Dependency flow is strictly layered. Foundations have no business logic — they handle data shapes, LLM communication, and file I/O. Core builds on foundations to implement turn orchestration, agent logic, and shared command logic. The commands/ module contains pure functions (no UI imports) that both CLI and web frontends call. Frontends consume the engine and commands, and never talk to each other.

Concurrency Model

  • Characters respond sequentially. Each character agent sees all prior character responses from the same turn. This produces coherent multi-party dialogue instead of characters talking past each other.
  • Post-turn agents run in parallel. Memory updates (one per character) and the game state check are independent tasks. They execute concurrently via asyncio.gather().
  • All LLM calls are async. The client wraps AsyncOpenAI, so the event loop is never blocked during inference.

Streaming

LLM responses stream token-by-token through a layered callback system:

  1. The LLM client yields StreamChunk objects as tokens arrive.
  2. Each agent accepts an on_token callback and invokes it per chunk.
  3. run_turn() wires agent callbacks to a StreamCallback type provided by the frontend.
  4. The frontend implements StreamCallback — the CLI renders tokens via Rich, the web UI pushes them over WebSockets.

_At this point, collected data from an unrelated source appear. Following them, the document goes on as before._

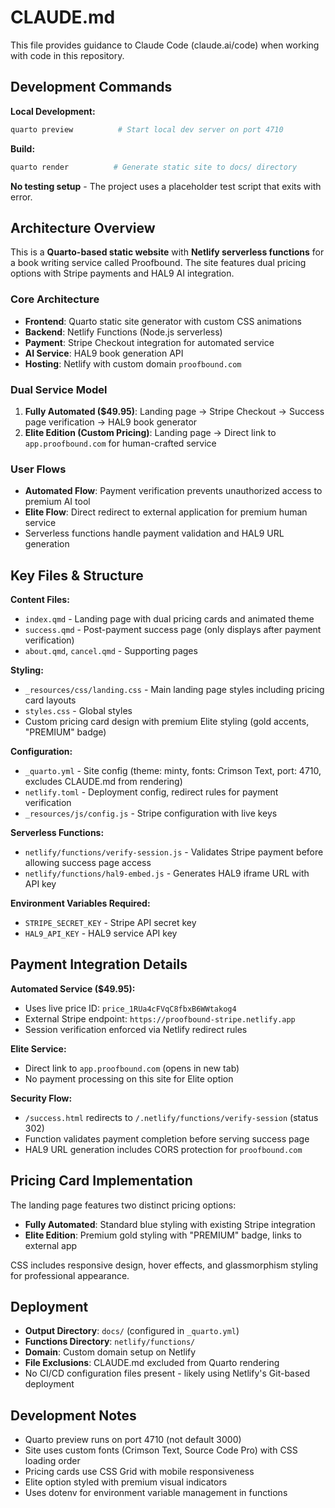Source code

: # CLAUDE.md

This file provides guidance to Claude Code (claude.ai/code) when working with code in this repository.

## Development Commands

**Local Development:**
```bash
quarto preview          # Start local dev server on port 4710
```

**Build:**
```bash
quarto render          # Generate static site to docs/ directory
```

**No testing setup** - The project uses a placeholder test script that exits with error.

## Architecture Overview

This is a **Quarto-based static website** with **Netlify serverless functions** for a book writing service called Proofbound. The site features dual pricing options with Stripe payments and HAL9 AI integration.

### Core Architecture
- **Frontend**: Quarto static site generator with custom CSS animations
- **Backend**: Netlify Functions (Node.js serverless)
- **Payment**: Stripe Checkout integration for automated service
- **AI Service**: HAL9 book generation API
- **Hosting**: Netlify with custom domain `proofbound.com`

### Dual Service Model
1. **Fully Automated ($49.95)**: Landing page → Stripe Checkout → Success page verification → HAL9 book generator
2. **Elite Edition (Custom Pricing)**: Landing page → Direct link to `app.proofbound.com` for human-crafted service

### User Flows
- **Automated Flow**: Payment verification prevents unauthorized access to premium AI tool
- **Elite Flow**: Direct redirect to external application for premium human service
- Serverless functions handle payment validation and HAL9 URL generation

## Key Files & Structure

**Content Files:**
- `index.qmd` - Landing page with dual pricing cards and animated theme
- `success.qmd` - Post-payment success page (only displays after payment verification)
- `about.qmd`, `cancel.qmd` - Supporting pages

**Styling:**
- `_resources/css/landing.css` - Main landing page styles including pricing card layouts
- `styles.css` - Global styles
- Custom pricing card design with premium Elite styling (gold accents, "PREMIUM" badge)

**Configuration:**
- `_quarto.yml` - Site config (theme: minty, fonts: Crimson Text, port: 4710, excludes CLAUDE.md from rendering)
- `netlify.toml` - Deployment config, redirect rules for payment verification
- `_resources/js/config.js` - Stripe configuration with live keys

**Serverless Functions:**
- `netlify/functions/verify-session.js` - Validates Stripe payment before allowing success page access
- `netlify/functions/hal9-embed.js` - Generates HAL9 iframe URL with API key

**Environment Variables Required:**
- `STRIPE_SECRET_KEY` - Stripe API secret key
- `HAL9_API_KEY` - HAL9 service API key

## Payment Integration Details

**Automated Service ($49.95):**
- Uses live price ID: `price_1RUa4cFVqC8fbxB6WWtakog4`
- External Stripe endpoint: `https://proofbound-stripe.netlify.app`
- Session verification enforced via Netlify redirect rules

**Elite Service:**
- Direct link to `app.proofbound.com` (opens in new tab)
- No payment processing on this site for Elite option

**Security Flow:**
- `/success.html` redirects to `/.netlify/functions/verify-session` (status 302)
- Function validates payment completion before serving success page
- HAL9 URL generation includes CORS protection for `proofbound.com`

## Pricing Card Implementation

The landing page features two distinct pricing options:
- **Fully Automated**: Standard blue styling with existing Stripe integration
- **Elite Edition**: Premium gold styling with "PREMIUM" badge, links to external app

CSS includes responsive design, hover effects, and glassmorphism styling for professional appearance.

## Deployment

- **Output Directory**: `docs/` (configured in `_quarto.yml`)
- **Functions Directory**: `netlify/functions/`
- **Domain**: Custom domain setup on Netlify
- **File Exclusions**: CLAUDE.md excluded from Quarto rendering
- No CI/CD configuration files present - likely using Netlify's Git-based deployment

## Development Notes

- Quarto preview runs on port 4710 (not default 3000)
- Site uses custom fonts (Crimson Text, Source Code Pro) with CSS loading order
- Pricing cards use CSS Grid with mobile responsiveness
- Elite option styled with premium visual indicators
- Uses dotenv for environment variable management in functions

The engine has zero knowledge of UI. It only knows that someone handed it a callable to receive tokens.

Frontends

Both the CLI and web UI consume the same run_turn() interface. The engine does not distinguish between them.

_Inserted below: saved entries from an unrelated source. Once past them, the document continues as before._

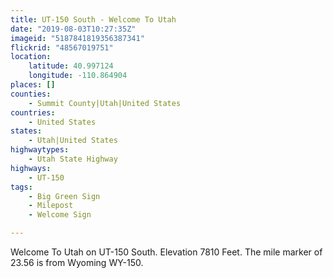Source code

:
 ```yaml
---
title: UT-150 South - Welcome To Utah
date: "2019-08-03T10:27:35Z"
imageid: "5187841819356387341"
flickrid: "48567019751"
location:
    latitude: 40.997124
    longitude: -110.864904
places: []
counties:
    - Summit County|Utah|United States
countries:
    - United States
states:
    - Utah|United States
highwaytypes:
    - Utah State Highway
highways:
    - UT-150
tags:
    - Big Green Sign
    - Milepost
    - Welcome Sign

---
```

Welcome To Utah on UT-150 South.  Elevation 7810 Feet.  The mile marker of 23.56 is from Wyoming WY-150.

Frontend Location Transport
CLI src/theact/cli/ Rich terminal with inline streaming
Web UI src/theact/web/ NiceGUI with WebSocket streaming
Playtest src/theact/playtest/ Headless — collects output for scoring
Turn Debugger src/theact/debugger/ Interactive — step through agents one at a time

The playtest framework and turn debugger also consume run_turn(), making them first-class frontends rather than special-cased tools.

Web UI Architecture

The web UI uses a modular architecture with separated concerns:

  • GameSessionState (state.py) — shared observable state. All components read from it and register listeners for automatic updates. Components never mutate state directly.
  • TurnRunner (turn_runner.py) — wraps run_turn(), returns TurnResult without handling UI.
  • StreamRenderer (streaming.py) — routes streaming tokens from the engine to UI blocks.
  • CommandRouter (command_router.py) — dispatches slash commands to shared logic in src/theact/commands/ and renders results.
  • components/ — reusable UI components (turn cards, message blocks, thinking panels, dialogs, HTML utilities).

Feature modules extend the core:

Module Description
toolbar.py Quick-action button bar (undo, retry, save-as, history)
sidebar.py Collapsible right panel with character cards, chapter progress, memory
history.py Turn history timeline with peek and diff viewers
creator_wizard.py Multi-step game creation stepper
settings.py LLM and display configuration page
playtest_dashboard.py Launch, monitor, and review playtests
diagnostics_viewer.py Call log browser, token charts, error viewer
safety.py Multi-tab file locking and session recovery

Command logic is shared between CLI and web via src/theact/commands/logic.py, which contains pure functions with no UI imports. Both frontends are thin rendering layers over this shared logic.